Data shown: Begin

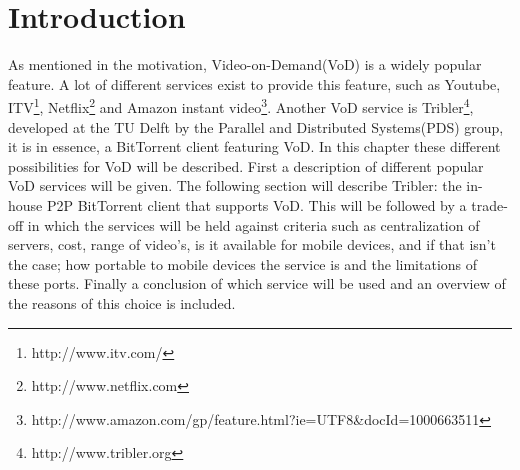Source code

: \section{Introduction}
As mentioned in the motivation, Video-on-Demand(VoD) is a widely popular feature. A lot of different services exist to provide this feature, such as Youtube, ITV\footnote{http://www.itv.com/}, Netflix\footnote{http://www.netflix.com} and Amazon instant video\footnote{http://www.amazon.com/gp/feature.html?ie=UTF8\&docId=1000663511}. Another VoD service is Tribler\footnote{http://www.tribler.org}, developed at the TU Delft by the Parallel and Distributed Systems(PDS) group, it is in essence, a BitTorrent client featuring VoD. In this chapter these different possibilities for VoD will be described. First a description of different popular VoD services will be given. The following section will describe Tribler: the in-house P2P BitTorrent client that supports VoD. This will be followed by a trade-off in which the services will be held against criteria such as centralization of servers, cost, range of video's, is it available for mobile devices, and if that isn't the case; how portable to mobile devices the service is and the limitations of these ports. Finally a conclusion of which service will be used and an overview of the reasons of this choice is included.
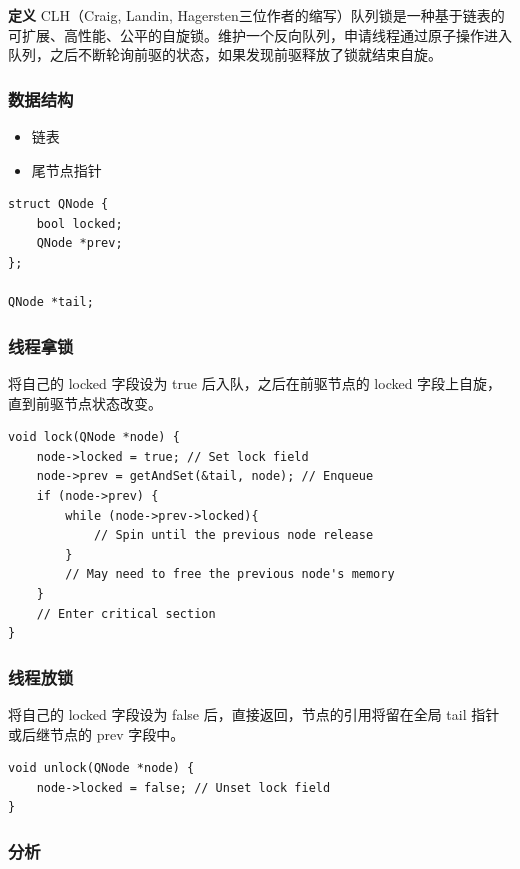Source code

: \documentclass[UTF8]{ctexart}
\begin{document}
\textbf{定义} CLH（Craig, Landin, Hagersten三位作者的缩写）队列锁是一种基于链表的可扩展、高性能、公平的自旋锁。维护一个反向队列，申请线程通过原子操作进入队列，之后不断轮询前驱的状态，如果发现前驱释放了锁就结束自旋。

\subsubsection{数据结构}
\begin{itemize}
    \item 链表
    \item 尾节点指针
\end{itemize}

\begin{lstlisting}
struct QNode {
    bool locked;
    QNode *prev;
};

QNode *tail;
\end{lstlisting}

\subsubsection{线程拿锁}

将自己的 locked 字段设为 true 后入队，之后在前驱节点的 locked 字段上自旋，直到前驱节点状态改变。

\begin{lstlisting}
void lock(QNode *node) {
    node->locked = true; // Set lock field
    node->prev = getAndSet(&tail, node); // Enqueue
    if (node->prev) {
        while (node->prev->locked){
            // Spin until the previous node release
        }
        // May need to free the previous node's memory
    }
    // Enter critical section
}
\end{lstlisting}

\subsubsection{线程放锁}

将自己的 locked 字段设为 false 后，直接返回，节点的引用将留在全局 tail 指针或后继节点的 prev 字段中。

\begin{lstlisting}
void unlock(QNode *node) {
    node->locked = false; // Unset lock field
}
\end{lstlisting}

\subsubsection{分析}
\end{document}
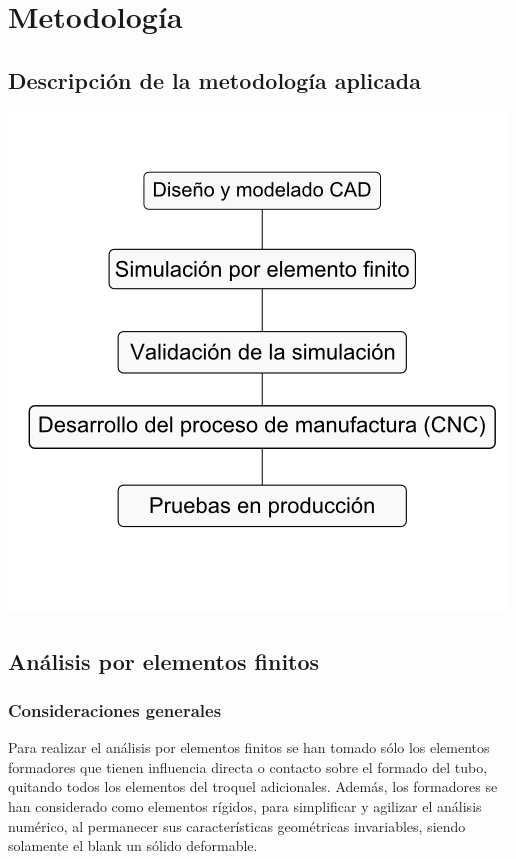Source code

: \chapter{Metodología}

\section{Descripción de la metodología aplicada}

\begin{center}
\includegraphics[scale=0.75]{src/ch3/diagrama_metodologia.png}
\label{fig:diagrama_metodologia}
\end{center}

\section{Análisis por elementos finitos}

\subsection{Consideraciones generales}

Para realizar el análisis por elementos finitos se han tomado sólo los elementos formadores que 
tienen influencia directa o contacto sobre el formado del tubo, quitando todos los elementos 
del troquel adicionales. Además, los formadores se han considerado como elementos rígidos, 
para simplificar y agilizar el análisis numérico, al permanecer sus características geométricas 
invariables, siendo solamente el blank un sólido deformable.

Data shown: End
Data shown: Begin

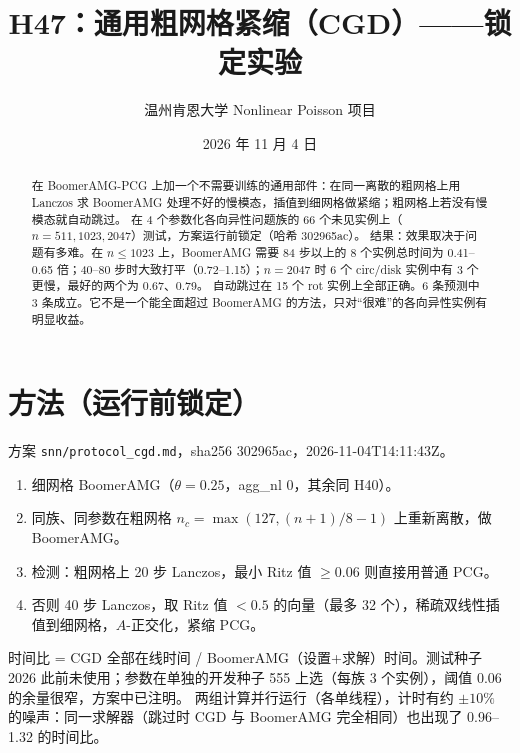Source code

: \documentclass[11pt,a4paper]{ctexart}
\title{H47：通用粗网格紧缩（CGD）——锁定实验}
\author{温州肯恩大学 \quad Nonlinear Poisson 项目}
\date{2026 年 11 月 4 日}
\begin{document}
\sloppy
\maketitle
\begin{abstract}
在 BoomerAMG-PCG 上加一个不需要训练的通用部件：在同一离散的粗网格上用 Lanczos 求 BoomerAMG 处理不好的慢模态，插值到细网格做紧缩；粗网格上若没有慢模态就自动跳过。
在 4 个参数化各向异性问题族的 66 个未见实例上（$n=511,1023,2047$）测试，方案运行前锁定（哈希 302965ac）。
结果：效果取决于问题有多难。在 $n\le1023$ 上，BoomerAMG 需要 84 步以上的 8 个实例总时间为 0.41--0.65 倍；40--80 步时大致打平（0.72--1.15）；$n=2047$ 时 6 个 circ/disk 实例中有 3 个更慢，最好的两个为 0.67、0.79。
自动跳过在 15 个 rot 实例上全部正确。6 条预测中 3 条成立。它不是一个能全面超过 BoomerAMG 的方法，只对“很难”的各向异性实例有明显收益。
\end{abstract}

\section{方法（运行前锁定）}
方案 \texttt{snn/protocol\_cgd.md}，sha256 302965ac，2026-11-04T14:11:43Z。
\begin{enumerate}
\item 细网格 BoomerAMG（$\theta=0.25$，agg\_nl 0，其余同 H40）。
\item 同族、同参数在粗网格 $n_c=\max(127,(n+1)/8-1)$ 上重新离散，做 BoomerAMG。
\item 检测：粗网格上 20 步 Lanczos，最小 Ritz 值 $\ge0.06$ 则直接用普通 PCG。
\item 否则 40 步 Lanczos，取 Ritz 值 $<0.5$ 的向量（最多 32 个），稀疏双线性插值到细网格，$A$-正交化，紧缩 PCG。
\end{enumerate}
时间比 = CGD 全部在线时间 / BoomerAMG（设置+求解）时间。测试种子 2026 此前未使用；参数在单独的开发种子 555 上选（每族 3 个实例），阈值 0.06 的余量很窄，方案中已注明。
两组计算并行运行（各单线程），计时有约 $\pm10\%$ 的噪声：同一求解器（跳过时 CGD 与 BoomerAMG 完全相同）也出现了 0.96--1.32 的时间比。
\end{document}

Data shown: End
Data shown: Begin

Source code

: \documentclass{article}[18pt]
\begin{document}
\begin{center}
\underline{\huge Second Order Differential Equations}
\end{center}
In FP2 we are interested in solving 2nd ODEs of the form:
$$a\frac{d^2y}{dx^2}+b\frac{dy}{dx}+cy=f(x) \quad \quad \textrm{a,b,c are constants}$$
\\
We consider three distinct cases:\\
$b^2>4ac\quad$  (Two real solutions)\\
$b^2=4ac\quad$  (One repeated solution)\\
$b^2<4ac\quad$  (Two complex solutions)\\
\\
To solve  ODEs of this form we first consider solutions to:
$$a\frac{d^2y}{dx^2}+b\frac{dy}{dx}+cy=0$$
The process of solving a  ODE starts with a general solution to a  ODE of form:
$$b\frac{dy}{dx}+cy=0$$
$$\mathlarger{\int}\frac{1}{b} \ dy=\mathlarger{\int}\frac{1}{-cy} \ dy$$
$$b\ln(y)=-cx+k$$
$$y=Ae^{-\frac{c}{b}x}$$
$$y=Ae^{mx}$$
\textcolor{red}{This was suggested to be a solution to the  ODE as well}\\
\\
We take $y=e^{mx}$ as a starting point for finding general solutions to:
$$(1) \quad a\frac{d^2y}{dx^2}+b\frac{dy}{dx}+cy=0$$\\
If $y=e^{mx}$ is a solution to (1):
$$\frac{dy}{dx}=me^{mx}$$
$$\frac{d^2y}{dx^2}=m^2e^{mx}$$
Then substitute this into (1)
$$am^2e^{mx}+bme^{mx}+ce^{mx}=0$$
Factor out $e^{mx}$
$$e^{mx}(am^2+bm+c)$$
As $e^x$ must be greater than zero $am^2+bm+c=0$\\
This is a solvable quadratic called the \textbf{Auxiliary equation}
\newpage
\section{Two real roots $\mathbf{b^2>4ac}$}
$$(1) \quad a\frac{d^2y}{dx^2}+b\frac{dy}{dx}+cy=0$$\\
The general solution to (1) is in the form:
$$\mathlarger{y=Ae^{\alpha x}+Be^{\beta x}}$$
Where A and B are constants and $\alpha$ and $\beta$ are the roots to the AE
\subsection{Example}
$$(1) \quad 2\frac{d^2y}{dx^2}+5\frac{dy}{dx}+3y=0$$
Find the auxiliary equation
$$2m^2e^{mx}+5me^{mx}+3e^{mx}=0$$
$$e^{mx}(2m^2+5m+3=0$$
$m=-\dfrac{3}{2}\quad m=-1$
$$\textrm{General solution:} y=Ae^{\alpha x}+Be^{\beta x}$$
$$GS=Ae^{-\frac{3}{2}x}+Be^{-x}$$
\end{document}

Data shown: End

__Activity__: Each line in the records that carries "previous" must be copied out.

__Reply to the task__:
            // Spin until the previous node release
        // May need to free the previous node's memory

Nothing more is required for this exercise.